そして、固定ボルトVは、被取付体20を支持板2に固定すると同時に締結部材3を共締めすることで、被取付体20を底部と窓孔21との2個所で同時に拘束することで、強固に固定することができる。
【実施例3】
【0021】
図8から
図10に示すキャスタ取付構造では、支持板2上で位置決め壁部11の基準壁部11aが略中央となるように配置し、該基準壁部11aと対向する位置で被取付体20の外側を向く側壁面と接する位置に
被取付体側壁面支持壁部としての端面支持壁部8が突設されている。
【0022】
該端面支持壁部8は、被取付体20が衝合される位置決め壁部11の基準壁部11aが被取付体20を支承するほぼ全長に亘って延びている。

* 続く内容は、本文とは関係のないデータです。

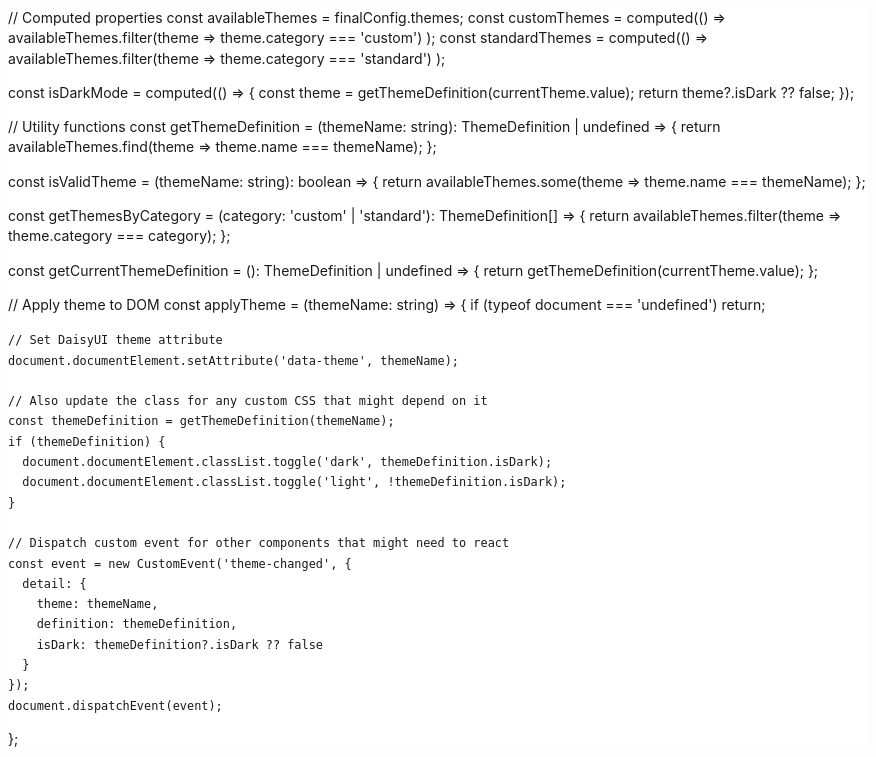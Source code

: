   // Computed properties
  const availableThemes = finalConfig.themes;
  const customThemes = computed(() =>
    availableThemes.filter(theme => theme.category === 'custom')
  );
  const standardThemes = computed(() =>
    availableThemes.filter(theme => theme.category === 'standard')
  );

  const isDarkMode = computed(() => {
    const theme = getThemeDefinition(currentTheme.value);
    return theme?.isDark ?? false;
  });

  // Utility functions
  const getThemeDefinition = (themeName: string): ThemeDefinition | undefined => {
    return availableThemes.find(theme => theme.name === themeName);
  };

  const isValidTheme = (themeName: string): boolean => {
    return availableThemes.some(theme => theme.name === themeName);
  };

  const getThemesByCategory = (category: 'custom' | 'standard'): ThemeDefinition[] => {
    return availableThemes.filter(theme => theme.category === category);
  };

  const getCurrentThemeDefinition = (): ThemeDefinition | undefined => {
    return getThemeDefinition(currentTheme.value);
  };

  // Apply theme to DOM
  const applyTheme = (themeName: string) => {
    if (typeof document === 'undefined') return;

    // Set DaisyUI theme attribute
    document.documentElement.setAttribute('data-theme', themeName);

    // Also update the class for any custom CSS that might depend on it
    const themeDefinition = getThemeDefinition(themeName);
    if (themeDefinition) {
      document.documentElement.classList.toggle('dark', themeDefinition.isDark);
      document.documentElement.classList.toggle('light', !themeDefinition.isDark);
    }

    // Dispatch custom event for other components that might need to react
    const event = new CustomEvent('theme-changed', {
      detail: {
        theme: themeName,
        definition: themeDefinition,
        isDark: themeDefinition?.isDark ?? false
      }
    });
    document.dispatchEvent(event);
  };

本実施例では、被取付体20の対向する側壁面間で対峙するボルト穴23,24を穿設しておくと共に、端面支持壁部8と位置決め壁部11の基準壁部11aとに、前記ボルト穴23、24と整合する位置にボルト穴H2、H3を穿設している。
【0023】
そこで、固定ボルトVを端面支持壁部8のボルト穴H2から被取付体20のボルト穴23,24を通し、基準壁部11aのボルト穴H3まで貫挿し、基準壁部11aから突出した固定ボルトVのねじの先端をナットNで緊締している。
これにより、端面支持壁部8と位置決め壁部11の基準壁部11aに挟まれた被取付体20を前期固定ボルトVにより横方向にも固定することができる。
また、被取付体20の縦方向の固定は、前記実施例と同様であってもよいし、設けなくてもよい。
【0024】
この発明のキャスタは、単輪用でも双輪用でもよい。
その他、要するにこの発明の要旨を変更しない範囲で種々設計変更しうること勿論である。